Page:Gavarni - Grandville - Le Diable à Paris, tome 2.djvu/184

Le texte de cette page a été corrigé et est conforme au fac-similé.

L’escalier était rempli de monde : c’était un chaos d’épaules nues, d’habits noirs, de têtes chauves, de coiffures, de diamants, de dentelles s’agitant lentement. Les jupes de satin traînaient par derrière sur le tapis rouge de l’escalier, les bottes vernies criaient coquettement, et au milieu du frou-frou de la soie et des chuchotements contenus, les éclats de l’orchestre arrivaient par bouffées. On aura beau dire, vois-tu, c’est une chose charmante que cet escalier à gravir en toilette de bal, au milieu des fleurs et de ces deux haies de valets et de cavaliers — ça flatte — seulement, c’est très-drôle, les valets me faisaient l’effet de sergents de ville sans moustaches. Tous très-beaux, mais pas assez frisés. — Moi, j’aime les domestiques avec les favoris en rouleau, le col roide, l’air anglais… enfin, j’ai mes idées là-dessus. Mais je continue. Au haut de l’escalier, nous entrons dans les salons ; une bouffée de chaleur… odorante vous frappe en plein visage. J’aperçois, comme à travers une gaze jaunâtre, une fourmilière de têtes, et au-dessus un horizon, noyé dans la vapeur, de voûtes, de colonnes dorées, de lustres — un rêve, ma chère ! Je me pinçais pour ne pas avoir l’air surprise, mais, au fond, j’étais émerveillée.

Tout à coup, les personnes qui étaient devant nous s’inclinent, puis tournent à droite, et nous nous trouvons en face d’un monsieur et d’une dame qui nous souriaient avec une bienveillance charmante.

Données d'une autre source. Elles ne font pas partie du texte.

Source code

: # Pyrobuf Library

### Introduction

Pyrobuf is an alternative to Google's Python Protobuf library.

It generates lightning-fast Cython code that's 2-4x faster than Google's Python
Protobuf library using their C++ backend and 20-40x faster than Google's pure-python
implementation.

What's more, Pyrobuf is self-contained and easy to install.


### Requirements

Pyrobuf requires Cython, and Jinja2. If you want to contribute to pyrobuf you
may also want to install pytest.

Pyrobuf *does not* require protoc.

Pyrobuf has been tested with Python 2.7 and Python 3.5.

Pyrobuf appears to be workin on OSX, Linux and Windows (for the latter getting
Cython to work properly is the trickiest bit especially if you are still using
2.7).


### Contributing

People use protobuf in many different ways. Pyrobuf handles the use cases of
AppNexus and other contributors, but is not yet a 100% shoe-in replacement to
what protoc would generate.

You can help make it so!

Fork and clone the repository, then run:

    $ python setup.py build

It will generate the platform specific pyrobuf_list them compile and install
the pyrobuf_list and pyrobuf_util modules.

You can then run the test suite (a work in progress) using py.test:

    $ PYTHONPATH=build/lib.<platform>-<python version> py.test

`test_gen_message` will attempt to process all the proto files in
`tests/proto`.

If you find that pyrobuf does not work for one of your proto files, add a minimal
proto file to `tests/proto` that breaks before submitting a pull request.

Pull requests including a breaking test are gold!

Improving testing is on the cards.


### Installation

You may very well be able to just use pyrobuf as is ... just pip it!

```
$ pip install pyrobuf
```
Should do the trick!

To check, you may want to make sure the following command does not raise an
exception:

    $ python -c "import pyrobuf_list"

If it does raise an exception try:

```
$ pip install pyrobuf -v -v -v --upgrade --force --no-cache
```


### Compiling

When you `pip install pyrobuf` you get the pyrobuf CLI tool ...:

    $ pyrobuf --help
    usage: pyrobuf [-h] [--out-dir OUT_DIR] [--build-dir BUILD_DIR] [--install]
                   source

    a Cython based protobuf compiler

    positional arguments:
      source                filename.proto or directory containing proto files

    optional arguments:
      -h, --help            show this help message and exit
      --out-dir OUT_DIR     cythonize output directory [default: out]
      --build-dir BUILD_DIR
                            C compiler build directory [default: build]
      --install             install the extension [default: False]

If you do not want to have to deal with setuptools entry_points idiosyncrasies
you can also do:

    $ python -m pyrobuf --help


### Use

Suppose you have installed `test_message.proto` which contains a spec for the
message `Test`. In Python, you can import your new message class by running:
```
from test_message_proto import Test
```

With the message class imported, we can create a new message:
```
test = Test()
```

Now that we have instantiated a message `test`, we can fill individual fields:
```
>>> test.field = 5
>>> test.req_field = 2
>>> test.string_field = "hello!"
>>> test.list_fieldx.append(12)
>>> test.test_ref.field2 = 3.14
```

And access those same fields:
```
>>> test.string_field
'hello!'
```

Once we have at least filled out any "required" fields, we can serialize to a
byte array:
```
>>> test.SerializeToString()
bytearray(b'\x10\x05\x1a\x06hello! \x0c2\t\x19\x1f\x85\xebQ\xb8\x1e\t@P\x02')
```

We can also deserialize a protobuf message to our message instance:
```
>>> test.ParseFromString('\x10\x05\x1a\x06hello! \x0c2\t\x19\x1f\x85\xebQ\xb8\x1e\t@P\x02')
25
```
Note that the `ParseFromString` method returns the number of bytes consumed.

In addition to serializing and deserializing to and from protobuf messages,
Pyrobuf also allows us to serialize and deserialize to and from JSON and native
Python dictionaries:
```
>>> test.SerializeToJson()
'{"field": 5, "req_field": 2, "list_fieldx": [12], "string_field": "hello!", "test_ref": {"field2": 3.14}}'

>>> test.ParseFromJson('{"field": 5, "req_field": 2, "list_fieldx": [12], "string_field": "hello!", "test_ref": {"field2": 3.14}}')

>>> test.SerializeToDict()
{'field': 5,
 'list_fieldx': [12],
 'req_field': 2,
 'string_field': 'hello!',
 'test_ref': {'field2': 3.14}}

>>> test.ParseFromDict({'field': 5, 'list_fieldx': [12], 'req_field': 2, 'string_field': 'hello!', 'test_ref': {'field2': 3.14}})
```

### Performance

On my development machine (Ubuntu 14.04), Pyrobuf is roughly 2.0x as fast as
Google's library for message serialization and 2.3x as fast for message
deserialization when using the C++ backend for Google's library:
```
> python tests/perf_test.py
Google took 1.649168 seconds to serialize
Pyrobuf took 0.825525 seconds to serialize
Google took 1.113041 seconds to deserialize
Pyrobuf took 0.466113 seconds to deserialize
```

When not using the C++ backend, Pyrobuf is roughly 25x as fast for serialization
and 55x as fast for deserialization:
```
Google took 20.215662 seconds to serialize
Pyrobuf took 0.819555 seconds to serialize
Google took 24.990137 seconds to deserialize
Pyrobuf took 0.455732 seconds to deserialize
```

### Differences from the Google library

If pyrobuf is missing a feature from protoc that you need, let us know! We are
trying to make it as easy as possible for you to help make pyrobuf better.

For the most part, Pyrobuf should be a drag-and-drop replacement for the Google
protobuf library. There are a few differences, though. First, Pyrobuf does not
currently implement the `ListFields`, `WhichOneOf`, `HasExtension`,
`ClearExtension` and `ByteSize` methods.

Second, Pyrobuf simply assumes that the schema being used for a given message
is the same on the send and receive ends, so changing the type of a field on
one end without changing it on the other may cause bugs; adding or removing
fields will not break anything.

« Le Préfet, » me dit Paul à l’oreille. — Je n’ai que le temps de m’incliner de mon mieux, mais ce salut-là demande à être un peu préparé et j’ai bien vu à la façon dont les autres l’ont exécuté ensuite qu’il n’était point commode de le faire convenablement. Ce qui serait difficile pour moi, si j’étais à la place du Préfet, ce serait de ne point éclater de rire au nez de certains de mes invités. Il faut croire que le caractère se peint dans le salut, car pas un ne se ressemble ; ceux-ci s’inclinent trop bas et semblent demander d’avance l’indulgence pour les nombreuses glaces qu’ils vont absorber. Ceux-là saluent d’une façon cavalière ; ils sont chez eux et ont pris à la lettre la carte d’invitation où monsieur le Préfet les prie de lui faire l’honneur, etc. Il en est d’autres qui saluent avec précipitation en se cachant derrière quelqu’un. On devine leur émotion ; ils ont dû songer à cette formalité en dînant. Les gros messieurs saluent de la tête, les maigres saluent du dos, et tout le monde, après avoir rendu ses devoirs aux autorités, paraît grandi d’un pouce.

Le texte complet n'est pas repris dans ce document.